What the task requires:
Exactly the lines from the one containing "### Health Check" to the final line below should be output, and no others.

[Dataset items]

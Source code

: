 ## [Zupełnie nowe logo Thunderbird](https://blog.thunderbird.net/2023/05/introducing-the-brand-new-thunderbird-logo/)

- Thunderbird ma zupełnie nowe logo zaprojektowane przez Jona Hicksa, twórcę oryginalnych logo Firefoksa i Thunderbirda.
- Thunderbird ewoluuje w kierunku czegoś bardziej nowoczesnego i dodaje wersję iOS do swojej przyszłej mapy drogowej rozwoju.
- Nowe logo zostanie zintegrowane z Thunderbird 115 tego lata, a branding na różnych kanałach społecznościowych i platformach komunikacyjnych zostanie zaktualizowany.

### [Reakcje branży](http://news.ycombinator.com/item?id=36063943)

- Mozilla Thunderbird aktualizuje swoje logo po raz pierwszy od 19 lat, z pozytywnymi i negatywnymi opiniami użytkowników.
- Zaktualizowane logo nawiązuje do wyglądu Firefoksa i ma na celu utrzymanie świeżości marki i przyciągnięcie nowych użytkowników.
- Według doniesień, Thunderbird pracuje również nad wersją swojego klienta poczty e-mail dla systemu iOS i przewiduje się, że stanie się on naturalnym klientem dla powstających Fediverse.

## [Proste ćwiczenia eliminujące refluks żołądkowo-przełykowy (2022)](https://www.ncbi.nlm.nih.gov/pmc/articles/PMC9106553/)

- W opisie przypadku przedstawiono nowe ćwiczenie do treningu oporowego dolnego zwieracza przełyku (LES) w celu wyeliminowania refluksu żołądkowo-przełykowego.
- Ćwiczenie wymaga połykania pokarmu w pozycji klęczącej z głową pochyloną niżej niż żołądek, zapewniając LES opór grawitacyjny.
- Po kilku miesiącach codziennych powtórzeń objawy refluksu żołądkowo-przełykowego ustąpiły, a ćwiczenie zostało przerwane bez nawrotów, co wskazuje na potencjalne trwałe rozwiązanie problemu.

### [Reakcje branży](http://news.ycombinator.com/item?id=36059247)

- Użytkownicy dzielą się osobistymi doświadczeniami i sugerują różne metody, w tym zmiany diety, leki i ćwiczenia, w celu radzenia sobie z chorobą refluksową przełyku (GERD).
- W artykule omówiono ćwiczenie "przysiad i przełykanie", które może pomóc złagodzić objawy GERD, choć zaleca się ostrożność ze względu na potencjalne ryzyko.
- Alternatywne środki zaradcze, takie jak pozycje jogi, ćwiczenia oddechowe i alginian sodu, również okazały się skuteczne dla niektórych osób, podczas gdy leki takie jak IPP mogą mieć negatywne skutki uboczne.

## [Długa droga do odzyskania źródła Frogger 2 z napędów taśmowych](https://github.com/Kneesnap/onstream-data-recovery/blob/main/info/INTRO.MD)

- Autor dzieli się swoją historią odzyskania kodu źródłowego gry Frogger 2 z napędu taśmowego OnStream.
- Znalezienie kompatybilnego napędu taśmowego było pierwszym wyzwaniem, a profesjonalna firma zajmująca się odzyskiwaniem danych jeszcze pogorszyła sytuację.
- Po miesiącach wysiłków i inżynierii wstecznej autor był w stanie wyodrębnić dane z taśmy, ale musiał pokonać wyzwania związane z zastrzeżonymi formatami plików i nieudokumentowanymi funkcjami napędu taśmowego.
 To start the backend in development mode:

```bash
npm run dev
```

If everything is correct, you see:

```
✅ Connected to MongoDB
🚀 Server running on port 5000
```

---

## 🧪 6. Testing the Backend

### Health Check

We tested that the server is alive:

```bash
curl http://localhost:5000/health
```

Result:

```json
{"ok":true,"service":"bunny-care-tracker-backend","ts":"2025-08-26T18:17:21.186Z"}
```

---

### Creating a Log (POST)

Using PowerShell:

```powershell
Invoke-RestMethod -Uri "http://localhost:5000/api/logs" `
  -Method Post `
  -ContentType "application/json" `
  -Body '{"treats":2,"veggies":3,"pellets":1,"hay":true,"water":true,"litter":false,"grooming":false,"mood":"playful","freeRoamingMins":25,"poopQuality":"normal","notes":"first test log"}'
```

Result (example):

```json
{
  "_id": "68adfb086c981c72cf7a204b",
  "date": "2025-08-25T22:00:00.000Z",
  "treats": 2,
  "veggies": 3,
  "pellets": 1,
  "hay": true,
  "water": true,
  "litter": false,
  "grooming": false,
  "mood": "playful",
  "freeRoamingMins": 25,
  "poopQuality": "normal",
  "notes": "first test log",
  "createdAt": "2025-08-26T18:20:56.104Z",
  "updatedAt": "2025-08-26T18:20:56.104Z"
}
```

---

Answer to the problem:
### Health Check

We tested that the server is alive:

```bash
curl http://localhost:5000/health
```

Result:

```json
{"ok":true,"service":"bunny-care-tracker-backend","ts":"2025-08-26T18:17:21.186Z"}
```

---

### Creating a Log (POST)

Using PowerShell:

```powershell
Invoke-RestMethod -Uri "http://localhost:5000/api/logs" `
  -Method Post `
  -ContentType "application/json" `
  -Body '{"treats":2,"veggies":3,"pellets":1,"hay":true,"water":true,"litter":false,"grooming":false,"mood":"playful","freeRoamingMins":25,"poopQuality":"normal","notes":"first test log"}'
```

Result (example):

```json
{
  "_id": "68adfb086c981c72cf7a204b",
  "date": "2025-08-25T22:00:00.000Z",
  "treats": 2,
  "veggies": 3,
  "pellets": 1,
  "hay": true,
  "water": true,
  "litter": false,
  "grooming": false,
  "mood": "playful",
  "freeRoamingMins": 25,
  "poopQuality": "normal",
  "notes": "first test log",
  "createdAt": "2025-08-26T18:20:56.104Z",
  "updatedAt": "2025-08-26T18:20:56.104Z"
}
```

---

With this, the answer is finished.